As for the pronunciation, the arcane history, or being naked; I’ve been there too. At least I share something with Sir Tom.

So, as I was saying, I adored his humour back then. I must have read almost every single play he wrote, up until the mid 1980s when I moved on to other reading material. But I always wanted to be able to write like Tom Stoppard, even if he ‘lacked depth.’

I had a bit of an epiphany thinking about my tutor’s comment. I’d like to think she has changed her mind over the years, and with hindsight I see that humorous drama like Tom’s could very well be viewed like children’s books, or crime; not quite properly grown-up.

But that doesn’t mean it doesn’t have everything you could want.

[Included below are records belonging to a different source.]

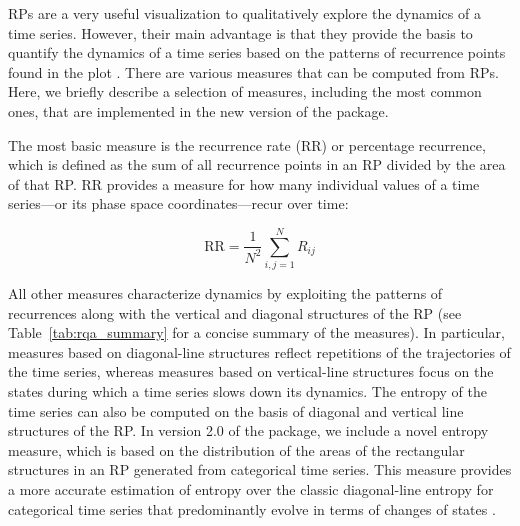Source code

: RPs are a very useful visualization to qualitatively explore the dynamics of a time series. However, their main advantage is that they provide the basis to quantify the  dynamics of a time series based on the patterns of recurrence points found in the plot  \citep{zbilut1992embeddings}. There are various measures that can be computed from RPs. Here, we briefly describe a selection of measures, including the most common ones, that are implemented in the new version of the  package.

The most basic measure is the recurrence rate (RR) or percentage recurrence, which is defined as the sum of all recurrence points in an RP divided by the area of that RP. RR provides a measure for how many individual values of a time series---or its phase space coordinates---recur over time:

\begin{equation}
    \mathrm{RR} = \frac{1}{N^2} \sum_{i,j=1}^N R_{ij}
\end{equation}

All other measures characterize dynamics by exploiting the patterns of recurrences along with the vertical and diagonal structures of the RP (see Table~\ref{tab:rqa_summary} for a concise summary of the measures). In particular, measures based on diagonal-line structures reflect repetitions of the trajectories of the time series, whereas measures based on vertical-line structures focus on the states during which a time series slows down its dynamics. The entropy of the time series can also be computed on the basis of diagonal and vertical line structures of the RP. In version 2.0 of the  package, we include a novel entropy measure, which is based on the distribution of the areas of the rectangular structures in an RP generated from categorical time series. This measure provides a more accurate estimation of entropy over the classic diagonal-line entropy for categorical time series that predominantly evolve in terms of changes of states \citep{leonardi2018method}.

The very same tutor was terribly ambitious, so after I teased the group with my frequent trips to London, going to the theatre to see new and exciting plays, she organised a drama week for us. She bought tickets for about eight plays in six days and charmed a lot of money from someone at some party or conference, which meant that we could all have a week in London for next to no cost.

And one of those plays was a Stoppard, Night and Day, starring John Thaw, but sadly not Diana Rigg.

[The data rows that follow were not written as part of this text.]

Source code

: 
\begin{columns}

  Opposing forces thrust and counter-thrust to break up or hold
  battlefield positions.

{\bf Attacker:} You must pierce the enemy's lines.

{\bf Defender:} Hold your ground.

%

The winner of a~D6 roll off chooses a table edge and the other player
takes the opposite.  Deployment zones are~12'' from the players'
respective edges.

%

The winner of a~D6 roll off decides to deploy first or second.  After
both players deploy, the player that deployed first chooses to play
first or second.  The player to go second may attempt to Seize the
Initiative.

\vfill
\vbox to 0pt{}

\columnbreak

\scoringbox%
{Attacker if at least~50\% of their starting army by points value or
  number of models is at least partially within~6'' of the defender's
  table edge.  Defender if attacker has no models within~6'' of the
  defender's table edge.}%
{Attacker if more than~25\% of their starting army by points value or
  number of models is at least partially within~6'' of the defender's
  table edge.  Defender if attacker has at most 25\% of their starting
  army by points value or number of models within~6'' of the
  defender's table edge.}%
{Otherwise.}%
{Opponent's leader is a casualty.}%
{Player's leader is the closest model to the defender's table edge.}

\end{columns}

Where am I going with this? Not sure. But Sir Tom is clearly an immigrant, with a refugee past, a Jew, who made it in Britain. Made it to Britain. And he dares to be clever with the language spoken here. Whether he has stopped feeling inadequate I have no idea. And I suspect he won’t be one of the first to be forced to leave when Brexit really gets going.

Another Hamlet

Something, I forget what, made me remember the other Hamlet. I think of him every now and then, and I blogged about him once before:

‘Swedes have long admired the British for their wit. The English department at Gothenburg employed several such witty Englishmen to dazzle the Swedish students with their Englishness. They were usually called David something-or-other.

The short Hamlet was written by David Wright while he was still at school, if I remember correctly. He provided us students with copies of his admirably brief play, which was very funny, primarily because everything had to happen with such speed. I may still have it somewhere.’

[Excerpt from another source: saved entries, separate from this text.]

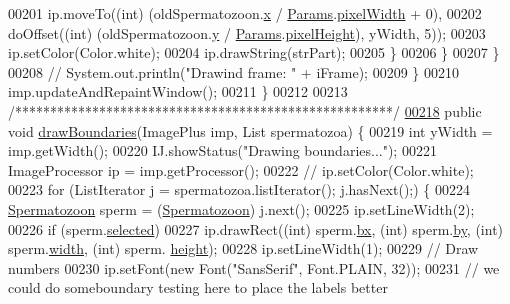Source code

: \begin{DoxyCode}
00201             ip.moveTo((\textcolor{keywordtype}{int}) (oldSpermatozoon.\hyperlink{classdata_1_1_spermatozoon_ad0da36b2558901e21e7a30f6c227a45e}{x} / \hyperlink{classdata_1_1_params}{Params}.\hyperlink{classdata_1_1_params_a6bc7d1b46eaf3b2ebdc0bab5d9634c79}{pixelWidth} + 0),
00202                 doOffset((\textcolor{keywordtype}{int}) (oldSpermatozoon.\hyperlink{classdata_1_1_spermatozoon_aa4f0d3eebc3c443f9be81bf48561a217}{y} / \hyperlink{classdata_1_1_params}{Params}.\hyperlink{classdata_1_1_params_a193425ff40a106f84f7980effb603136}{pixelHeight}), yWidth, 5));
00203             ip.setColor(Color.white);
00204             ip.drawString(strPart);
00205           \}
00206         \}
00207       \}
00208 \textcolor{comment}{//      System.out.println("Drawind frame: " + iFrame);}
00209     \}
00210     imp.updateAndRepaintWindow();
00211   \}
00212 
00213   \textcolor{comment}{/******************************************************/}
\hypertarget{_paint_8java_source_l00218}{}\hyperlink{classfunctions_1_1_paint_af5c5db6d9fe79eafc658aeb3e0d17b1f}{00218}   \textcolor{keyword}{public} \textcolor{keywordtype}{void} \hyperlink{classfunctions_1_1_paint_af5c5db6d9fe79eafc658aeb3e0d17b1f}{drawBoundaries}(ImagePlus imp, List spermatozoa) \{
00219     \textcolor{keywordtype}{int} yWidth = imp.getWidth();
00220     IJ.showStatus(\textcolor{stringliteral}{"Drawing boundaries..."});
00221     ImageProcessor ip = imp.getProcessor();
00222 \textcolor{comment}{//    ip.setColor(Color.white);}
00223     \textcolor{keywordflow}{for} (ListIterator j = spermatozoa.listIterator(); j.hasNext();) \{
00224       \hyperlink{classdata_1_1_spermatozoon}{Spermatozoon} sperm = (\hyperlink{classdata_1_1_spermatozoon}{Spermatozoon}) j.next();
00225       ip.setLineWidth(2);
00226       \textcolor{keywordflow}{if} (sperm.\hyperlink{classdata_1_1_spermatozoon_a6c5a33868fa92607c84982d696b8e957}{selected})
00227         ip.drawRect((\textcolor{keywordtype}{int}) sperm.\hyperlink{classdata_1_1_spermatozoon_a5c25ae7634a79d11d6679b6b07c240a1}{bx}, (\textcolor{keywordtype}{int}) sperm.\hyperlink{classdata_1_1_spermatozoon_affce45e955f0a114a5569e019b8d8634}{by}, (\textcolor{keywordtype}{int}) sperm.\hyperlink{classdata_1_1_spermatozoon_ae426f00e82704fa09578f5446e22d915}{width}, (\textcolor{keywordtype}{int}) sperm.
      \hyperlink{classdata_1_1_spermatozoon_a48083b65ac9a863566dc3e3fff09a5b4}{height});
00228       ip.setLineWidth(1);
00229       \textcolor{comment}{// Draw numbers}
00230       ip.setFont(\textcolor{keyword}{new} Font(\textcolor{stringliteral}{"SansSerif"}, Font.PLAIN, 32));
00231       \textcolor{comment}{// we could do someboundary testing here to place the labels better}

\end{DoxyCode}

I read through it again, and maybe it’s not the work of a genius. With added maturity I can see it’s more schoolboy wit, but still. It’s English schoolboy wit rather than Swedish. Not saying they are better. Just different.

The grown David Wright was amusing and entertaining too. I’d happily have gone to his lessons just for the fun of it.

At that time one of our set books was Tom Stoppard’s Rosencrantz and Guildenstern are Dead. For someone as witty as Tom Stoppard (I must have been collecting them at the time!), I seem to recall that Rosencrantz and Guildenstern struck me as more boring than expected. Perhaps it’s just me. I might have a Hamlet block somewhere.

Moving tales #2 – the books

The books. Some will simply have to go. About half would be good.

So, one question: Does it make more sense to hang on to old books already read and thoroughly enjoyed, or those not yet read at all? I’m beginning to think that some used ones ought to go, and some new ones should stay, in the hopes they will come into favour at some point. But not too many.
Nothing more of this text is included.